PROBLEM STATEMENT |
Check each line of the entries below for the word "ようになった", and copy the lines that have it.

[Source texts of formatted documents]
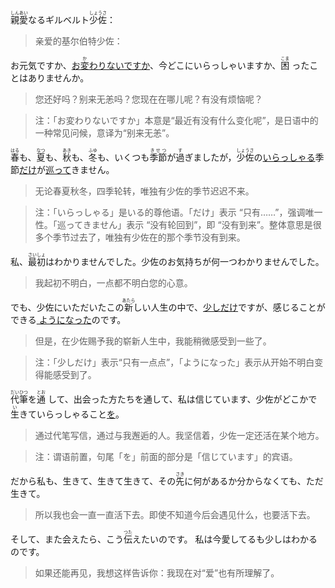 <ruby>親愛<rt>しんあい</rt></ruby>なるギルベルト<ruby>少佐<rt>しょうさ</rt></ruby>：
> 亲爱的基尔伯特少佐：

お元気ですか、<u>お<ruby>変<rt>か</rt></ruby>わりないですか</u>、今どこにいらっしゃいますか、<ruby>困<rt>こま</rt></ruby>
ったことはありませんか。
> 您还好吗？别来无恙吗？您现在在哪儿呢？有没有烦恼呢？

> 注：「お変わりないですか」本意是“最近有没有什么变化呢”，是日语中的一种常见问候，意译为“别来无恙”。

<ruby>春<rt>はる</rt></ruby>も、<ruby>夏<rt>なつ</rt></ruby>も、<ruby>秋<rt>あき</rt></ruby>も、<ruby>冬<rt>
ふゆ</rt></ruby>も、いくつも<ruby>季節<rt>きせつ</rt></ruby>が<ruby>過<rt>す</rt></ruby>ぎましたが，<ruby>少佐<rt>
しょうさ</rt></ruby>の<u>いらっしゃる</u>季節<u>だけ</u>が<u>巡って</u>きません。

> 无论春夏秋冬，四季轮转，唯独有少佐的季节迟迟不来。

> 注：「いらっしゃる」是いる的尊他语。「だけ」表示 “只有……”，强调唯一性。「巡ってきません」表示 “没有轮回到”，即
> “没有到来”。整体意思是很多个季节过去了，唯独有少佐在的那个季节没有到来。


私、<ruby>最初<rt>さいしょ</rt></ruby>はわかりませんでした。少佐のお気持ちが何一つわかりませんでした。
> 我起初不明白，一点都不明白您的心意。

でも、少佐にいただいたこの<ruby>新<rt>あたら</rt></ruby>しい人生の中で、<u>少しだけ</u>ですが、感じることができる<u>
ようになった</u>のです。
> 但是，在少佐赐予我的崭新人生中，我能稍微感受到一些了。

> 注：「少しだけ」表示“只有一点点”，「ようになった」表示从开始不明白变得能感受到了。

<ruby>代筆<rt>だいひつ</rt></ruby>を<ruby>通<rt>とお</rt></ruby>
して、出会った方たちを通して、私は信じています、少佐がどこかで<ruby>生<rt>い</rt></ruby>きていらっしゃること<u>を</u>。
> 通过代笔写信，通过与我邂逅的人。我坚信着，少佐一定还活在某个地方。

> 注：谓语前置，句尾「を」前面的部分是「信じています」的宾语。

だから私も、生きて、生きて生きて、その<ruby>先<rt>さき</rt></ruby>に何があるか分からなくても、ただ生きて。
> 所以我也会一直一直活下去。即使不知道今后会遇见什么，也要活下去。


そして、また会えたら、こう<ruby>伝<rt>つた</rt></ruby>えたいのです。 私は今愛してるも少しはわかるのです。
> 如果还能再见，我想这样告诉你：我现在对“爱”也有所理解了。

OUTPUT OF THE EXERCISE |
ようになった</u>のです。
> 注：「少しだけ」表示“只有一点点”，「ようになった」表示从开始不明白变得能感受到了。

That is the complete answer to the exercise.